▶ _Brief_: Repeat precisely the span of lines below that opens with the line containing "- Sich gewöhnen -> Acostumbrarse" and closes with the line containing "13. 1000707904 - 4.4", both included.

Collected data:
_ _ _ _ _

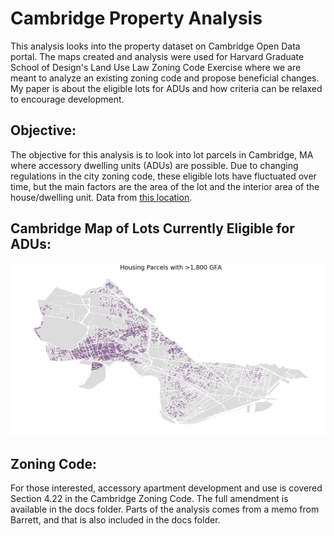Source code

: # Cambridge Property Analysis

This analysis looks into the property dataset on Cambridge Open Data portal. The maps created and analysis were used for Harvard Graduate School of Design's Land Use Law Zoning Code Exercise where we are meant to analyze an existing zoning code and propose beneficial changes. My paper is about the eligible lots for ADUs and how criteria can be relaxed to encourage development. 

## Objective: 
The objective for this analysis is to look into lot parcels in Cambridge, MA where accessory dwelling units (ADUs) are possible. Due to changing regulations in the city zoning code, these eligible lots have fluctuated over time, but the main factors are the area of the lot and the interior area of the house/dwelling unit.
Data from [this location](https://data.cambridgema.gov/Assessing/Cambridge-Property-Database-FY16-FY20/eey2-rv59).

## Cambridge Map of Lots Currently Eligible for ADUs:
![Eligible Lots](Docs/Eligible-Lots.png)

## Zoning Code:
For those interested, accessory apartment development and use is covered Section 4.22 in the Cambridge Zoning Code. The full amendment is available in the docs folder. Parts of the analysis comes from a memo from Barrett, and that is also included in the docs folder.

_ _ _ _ _

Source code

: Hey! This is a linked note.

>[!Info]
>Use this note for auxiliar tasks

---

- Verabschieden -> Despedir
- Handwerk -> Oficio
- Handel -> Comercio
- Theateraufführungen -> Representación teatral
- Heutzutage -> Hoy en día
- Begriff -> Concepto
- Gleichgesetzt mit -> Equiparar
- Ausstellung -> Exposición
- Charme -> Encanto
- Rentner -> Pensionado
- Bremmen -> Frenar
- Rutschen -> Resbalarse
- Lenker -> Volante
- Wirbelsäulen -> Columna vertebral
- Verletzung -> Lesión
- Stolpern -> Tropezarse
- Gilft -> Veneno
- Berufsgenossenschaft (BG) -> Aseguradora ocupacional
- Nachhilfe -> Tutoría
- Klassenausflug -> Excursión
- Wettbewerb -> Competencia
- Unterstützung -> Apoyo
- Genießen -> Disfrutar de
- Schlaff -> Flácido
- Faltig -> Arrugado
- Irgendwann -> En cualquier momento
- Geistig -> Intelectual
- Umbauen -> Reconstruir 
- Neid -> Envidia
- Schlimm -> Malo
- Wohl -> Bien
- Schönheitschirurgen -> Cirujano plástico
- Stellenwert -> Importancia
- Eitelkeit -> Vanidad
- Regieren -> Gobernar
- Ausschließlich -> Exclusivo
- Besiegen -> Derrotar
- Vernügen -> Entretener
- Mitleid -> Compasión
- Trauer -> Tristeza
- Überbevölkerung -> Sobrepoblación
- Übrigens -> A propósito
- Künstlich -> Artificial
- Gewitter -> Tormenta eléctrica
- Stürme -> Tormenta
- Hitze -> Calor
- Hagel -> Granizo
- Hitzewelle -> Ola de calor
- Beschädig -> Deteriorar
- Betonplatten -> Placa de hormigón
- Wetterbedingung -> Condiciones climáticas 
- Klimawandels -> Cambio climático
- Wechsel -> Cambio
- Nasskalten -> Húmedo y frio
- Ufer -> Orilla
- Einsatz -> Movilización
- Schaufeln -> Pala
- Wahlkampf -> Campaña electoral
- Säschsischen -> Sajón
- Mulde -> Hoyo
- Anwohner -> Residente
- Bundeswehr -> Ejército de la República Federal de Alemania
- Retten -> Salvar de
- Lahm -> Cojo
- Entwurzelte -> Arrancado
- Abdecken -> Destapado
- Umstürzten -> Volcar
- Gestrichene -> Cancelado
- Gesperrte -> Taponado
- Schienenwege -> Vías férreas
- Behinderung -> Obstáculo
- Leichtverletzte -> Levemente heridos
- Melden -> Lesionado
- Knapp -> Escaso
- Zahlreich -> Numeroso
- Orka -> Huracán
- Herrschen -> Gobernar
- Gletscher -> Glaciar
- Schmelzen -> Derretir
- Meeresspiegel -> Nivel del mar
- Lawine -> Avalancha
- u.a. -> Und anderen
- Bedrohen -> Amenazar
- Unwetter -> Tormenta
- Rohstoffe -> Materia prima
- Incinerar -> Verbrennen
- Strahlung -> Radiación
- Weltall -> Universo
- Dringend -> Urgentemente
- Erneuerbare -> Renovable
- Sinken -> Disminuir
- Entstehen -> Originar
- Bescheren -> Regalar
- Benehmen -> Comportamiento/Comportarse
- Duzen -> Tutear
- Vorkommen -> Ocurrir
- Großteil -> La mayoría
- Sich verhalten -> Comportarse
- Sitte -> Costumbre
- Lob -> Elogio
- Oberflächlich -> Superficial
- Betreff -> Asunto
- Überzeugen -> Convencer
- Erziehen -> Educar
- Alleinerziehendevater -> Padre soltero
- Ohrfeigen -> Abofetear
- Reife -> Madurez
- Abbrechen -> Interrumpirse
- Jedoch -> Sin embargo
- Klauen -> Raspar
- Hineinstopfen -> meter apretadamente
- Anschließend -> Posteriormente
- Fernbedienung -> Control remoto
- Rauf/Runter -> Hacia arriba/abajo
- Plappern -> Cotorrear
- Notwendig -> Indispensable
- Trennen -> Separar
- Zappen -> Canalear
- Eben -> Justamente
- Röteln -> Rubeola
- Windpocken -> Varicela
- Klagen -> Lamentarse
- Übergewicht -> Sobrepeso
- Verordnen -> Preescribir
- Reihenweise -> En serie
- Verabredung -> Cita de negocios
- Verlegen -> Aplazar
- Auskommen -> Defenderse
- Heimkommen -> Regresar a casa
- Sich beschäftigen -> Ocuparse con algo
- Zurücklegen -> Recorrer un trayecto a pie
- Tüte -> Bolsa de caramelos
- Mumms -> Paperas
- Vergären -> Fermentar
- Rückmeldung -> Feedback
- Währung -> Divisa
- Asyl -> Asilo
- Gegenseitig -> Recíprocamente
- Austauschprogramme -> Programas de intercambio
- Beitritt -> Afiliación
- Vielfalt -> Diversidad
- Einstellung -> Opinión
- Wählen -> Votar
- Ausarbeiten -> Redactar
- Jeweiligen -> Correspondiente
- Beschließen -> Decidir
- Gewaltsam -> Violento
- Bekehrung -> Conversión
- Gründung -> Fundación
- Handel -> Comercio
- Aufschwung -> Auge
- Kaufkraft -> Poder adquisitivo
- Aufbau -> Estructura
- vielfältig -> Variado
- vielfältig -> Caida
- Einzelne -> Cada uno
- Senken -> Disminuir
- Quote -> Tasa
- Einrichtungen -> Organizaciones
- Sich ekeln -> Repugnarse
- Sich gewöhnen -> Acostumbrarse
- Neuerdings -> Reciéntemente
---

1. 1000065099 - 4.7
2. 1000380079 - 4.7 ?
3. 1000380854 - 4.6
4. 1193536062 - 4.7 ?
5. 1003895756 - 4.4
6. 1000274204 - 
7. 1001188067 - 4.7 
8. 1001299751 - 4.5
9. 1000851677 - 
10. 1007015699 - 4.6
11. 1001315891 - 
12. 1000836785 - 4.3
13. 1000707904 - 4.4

_ _ _ _ _

▶ _Your solution_:
- Sich gewöhnen -> Acostumbrarse
- Neuerdings -> Reciéntemente
---

1. 1000065099 - 4.7
2. 1000380079 - 4.7 ?
3. 1000380854 - 4.6
4. 1193536062 - 4.7 ?
5. 1003895756 - 4.4
6. 1000274204 - 
7. 1001188067 - 4.7 
8. 1001299751 - 4.5
9. 1000851677 - 
10. 1007015699 - 4.6
11. 1001315891 - 
12. 1000836785 - 4.3
13. 1000707904 - 4.4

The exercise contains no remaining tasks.